* AIM OF THE TASK *
When you find the line with "Literal Translation (YLT)" among the records below, reproduce it and each line after it exactly, ending with the line with "How hath Esau".

^^^^

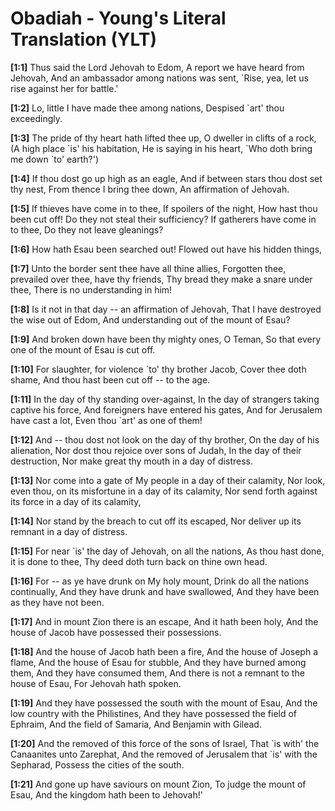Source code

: # Obadiah - Young's Literal Translation (YLT)

**[1:1]** Thus said the Lord Jehovah to Edom, A report we have heard from Jehovah, And an ambassador among nations was sent, \`Rise, yea, let us rise against her for battle.'

**[1:2]** Lo, little I have made thee among nations, Despised \`art' thou exceedingly.

**[1:3]** The pride of thy heart hath lifted thee up, O dweller in clifts of a rock, (A high place \`is' his habitation, He is saying in his heart, \`Who doth bring me down \`to' earth?')

**[1:4]** If thou dost go up high as an eagle, And if between stars thou dost set thy nest, From thence I bring thee down, An affirmation of Jehovah.

**[1:5]** If thieves have come in to thee, If spoilers of the night, How hast thou been cut off! Do they not steal their sufficiency? If gatherers have come in to thee, Do they not leave gleanings?

**[1:6]** How hath Esau been searched out! Flowed out have his hidden things,

**[1:7]** Unto the border sent thee have all thine allies, Forgotten thee, prevailed over thee, have thy friends, Thy bread they make a snare under thee, There is no understanding in him!

**[1:8]** Is it not in that day -- an affirmation of Jehovah, That I have destroyed the wise out of Edom, And understanding out of the mount of Esau?

**[1:9]** And broken down have been thy mighty ones, O Teman, So that every one of the mount of Esau is cut off.

**[1:10]** For slaughter, for violence \`to' thy brother Jacob, Cover thee doth shame, And thou hast been cut off -- to the age.

**[1:11]** In the day of thy standing over-against, In the day of strangers taking captive his force, And foreigners have entered his gates, And for Jerusalem have cast a lot, Even thou \`art' as one of them!

**[1:12]** And -- thou dost not look on the day of thy brother, On the day of his alienation, Nor dost thou rejoice over sons of Judah, In the day of their destruction, Nor make great thy mouth in a day of distress.

**[1:13]** Nor come into a gate of My people in a day of their calamity, Nor look, even thou, on its misfortune in a day of its calamity, Nor send forth against its force in a day of its calamity,

**[1:14]** Nor stand by the breach to cut off its escaped, Nor deliver up its remnant in a day of distress.

**[1:15]** For near \`is' the day of Jehovah, on all the nations, As thou hast done, it is done to thee, Thy deed doth turn back on thine own head.

**[1:16]** For -- as ye have drunk on My holy mount, Drink do all the nations continually, And they have drunk and have swallowed, And they have been as they have not been.

**[1:17]** And in mount Zion there is an escape, And it hath been holy, And the house of Jacob have possessed their possessions.

**[1:18]** And the house of Jacob hath been a fire, And the house of Joseph a flame, And the house of Esau for stubble, And they have burned among them, And they have consumed them, And there is not a remnant to the house of Esau, For Jehovah hath spoken.

**[1:19]** And they have possessed the south with the mount of Esau, And the low country with the Philistines, And they have possessed the field of Ephraim, And the field of Samaria, And Benjamin with Gilead.

**[1:20]** And the removed of this force of the sons of Israel, That \`is with' the Canaanites unto Zarephat, And the removed of Jerusalem that \`is' with the Sepharad, Possess the cities of the south.

**[1:21]** And gone up have saviours on mount Zion, To judge the mount of Esau, And the kingdom hath been to Jehovah!'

^^^^

* SOLUTION TO THE PROBLEM *
: # Obadiah - Young's Literal Translation (YLT)

**[1:1]** Thus said the Lord Jehovah to Edom, A report we have heard from Jehovah, And an ambassador among nations was sent, \`Rise, yea, let us rise against her for battle.'

**[1:2]** Lo, little I have made thee among nations, Despised \`art' thou exceedingly.

**[1:3]** The pride of thy heart hath lifted thee up, O dweller in clifts of a rock, (A high place \`is' his habitation, He is saying in his heart, \`Who doth bring me down \`to' earth?')

**[1:4]** If thou dost go up high as an eagle, And if between stars thou dost set thy nest, From thence I bring thee down, An affirmation of Jehovah.

**[1:5]** If thieves have come in to thee, If spoilers of the night, How hast thou been cut off! Do they not steal their sufficiency? If gatherers have come in to thee, Do they not leave gleanings?

**[1:6]** How hath Esau been searched out! Flowed out have his hidden things,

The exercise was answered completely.